The table numbers were sticks with painted discs and random things glued to them.  They were one of my favorite elements.  Can you also see the tealight place cards?  They brought a pretty glow to each table.  Also, we used her grandmother's doilies for the center of the tables.  I love personal touches like that.
Wanna know a secret?  The Mr. & Mrs. banner was painted denim.  I made cut-off shorts out of jeans and used the extra fabric to make the banner.  Not bad, eh?  That, of course, was adorning the wedding party table, which was the pièce de résistance.  It was really beautiful, but as the night went on it just got more and more magical looking with all of the candles and lanterns.  I made it, and it still took my breath away.  
at dusk

We found this tray (frame) while thrifting, so I painted the bottom grey and used it to put her bouquet on during the reception.  That way her bouquet did double duty as a centerpiece (more money-saving!).  
Speaking of money-saving, I had all of my friends saving jars for me.  There was always a sink full of water at my house with jars awaiting a label peel.  

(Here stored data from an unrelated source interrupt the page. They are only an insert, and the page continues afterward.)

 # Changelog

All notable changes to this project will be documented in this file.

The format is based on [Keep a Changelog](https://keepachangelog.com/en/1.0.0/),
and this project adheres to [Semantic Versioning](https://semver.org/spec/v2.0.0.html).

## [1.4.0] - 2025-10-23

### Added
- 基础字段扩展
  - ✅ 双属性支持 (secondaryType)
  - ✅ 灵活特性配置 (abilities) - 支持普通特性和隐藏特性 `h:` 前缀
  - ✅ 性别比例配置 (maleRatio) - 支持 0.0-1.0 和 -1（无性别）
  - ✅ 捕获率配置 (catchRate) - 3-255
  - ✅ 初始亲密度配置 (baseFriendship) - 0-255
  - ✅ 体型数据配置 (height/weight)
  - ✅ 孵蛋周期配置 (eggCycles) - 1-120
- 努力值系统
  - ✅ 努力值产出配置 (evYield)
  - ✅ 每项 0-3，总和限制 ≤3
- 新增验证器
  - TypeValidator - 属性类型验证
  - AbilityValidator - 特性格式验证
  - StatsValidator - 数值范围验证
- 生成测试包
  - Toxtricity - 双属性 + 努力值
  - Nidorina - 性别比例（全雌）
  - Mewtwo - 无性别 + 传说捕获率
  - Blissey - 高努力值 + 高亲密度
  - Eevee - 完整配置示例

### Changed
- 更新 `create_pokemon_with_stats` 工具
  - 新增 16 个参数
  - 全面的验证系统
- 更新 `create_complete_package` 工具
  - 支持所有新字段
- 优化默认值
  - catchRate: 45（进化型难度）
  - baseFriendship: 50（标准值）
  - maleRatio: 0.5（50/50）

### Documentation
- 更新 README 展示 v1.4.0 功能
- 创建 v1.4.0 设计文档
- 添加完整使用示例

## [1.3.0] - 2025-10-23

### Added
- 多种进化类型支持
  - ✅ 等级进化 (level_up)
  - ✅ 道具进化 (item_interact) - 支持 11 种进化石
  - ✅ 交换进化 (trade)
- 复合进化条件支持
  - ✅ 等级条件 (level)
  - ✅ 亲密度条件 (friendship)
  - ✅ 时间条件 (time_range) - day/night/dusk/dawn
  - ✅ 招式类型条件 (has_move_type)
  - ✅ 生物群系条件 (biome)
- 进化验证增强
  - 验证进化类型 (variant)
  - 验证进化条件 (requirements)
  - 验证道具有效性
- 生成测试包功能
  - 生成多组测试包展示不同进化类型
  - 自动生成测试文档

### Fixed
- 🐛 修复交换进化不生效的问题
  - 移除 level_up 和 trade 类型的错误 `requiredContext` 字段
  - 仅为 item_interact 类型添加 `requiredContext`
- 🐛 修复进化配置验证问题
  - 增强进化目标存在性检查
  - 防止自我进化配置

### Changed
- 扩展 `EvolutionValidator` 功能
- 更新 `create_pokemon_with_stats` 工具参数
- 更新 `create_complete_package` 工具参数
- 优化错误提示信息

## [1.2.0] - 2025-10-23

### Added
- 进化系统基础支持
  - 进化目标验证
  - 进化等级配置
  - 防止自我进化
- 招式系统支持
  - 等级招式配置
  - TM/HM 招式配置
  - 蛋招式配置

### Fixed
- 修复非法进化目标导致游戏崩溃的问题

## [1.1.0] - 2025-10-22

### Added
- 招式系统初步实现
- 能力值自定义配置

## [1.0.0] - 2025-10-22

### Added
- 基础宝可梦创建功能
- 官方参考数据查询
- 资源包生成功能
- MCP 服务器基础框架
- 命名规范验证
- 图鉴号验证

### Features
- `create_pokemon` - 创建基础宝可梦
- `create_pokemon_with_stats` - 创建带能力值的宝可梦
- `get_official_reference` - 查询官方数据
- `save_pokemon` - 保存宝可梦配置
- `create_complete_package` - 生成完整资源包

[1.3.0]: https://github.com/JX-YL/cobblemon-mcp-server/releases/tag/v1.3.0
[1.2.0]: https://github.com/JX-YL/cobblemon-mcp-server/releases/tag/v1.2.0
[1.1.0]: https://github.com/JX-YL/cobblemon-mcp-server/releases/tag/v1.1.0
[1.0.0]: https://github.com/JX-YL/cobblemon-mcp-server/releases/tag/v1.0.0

I used all different sizes and put as many tealight candles as would fit in each one.  
It was really stunning once it got dark.  

Another fun idea that the bride and groom implemented was karaoke for the reception as opposed to a DJ and dancing.  It was such great fun, and everyone played along and had a blast.  It was also a great money-saving idea because they used a friend's machine and got my hubby to run it, cutting out another major expense.

A few days before the wedding I realized that there was not a plan for the grand exit.  So I saw this idea for streamers and ran with it.  I used sticks, ribbon, hot glue, and love.  (Oh, and here's where I talked about the "Just Married" sign.)


The candlelight was really amazing.  I didn't know if it would work, to be honest.  Every time I told people I needed jars to decorate a wedding with I felt like a total noob, but it was gorgeous and it totally worked!  I couldn't be happier with how everything turned out.  It was simply beautiful.

ETA: In case you want to know, I asked the bride what she ended up spending out of pocket, and this is what she said:
We spent just under $8,000. But many services were free (we tipped them though). I estimated our wedding would've cost $15,000 without our hookups.
Not bad, yo!  Just goes to show, being thrifty pays!

Congratulations, Christa and Lafe!!  Thanks for inviting me to help make this day a little more special and for trusting me and my crazy ideas.  I'm honored to have been a part of your wedding!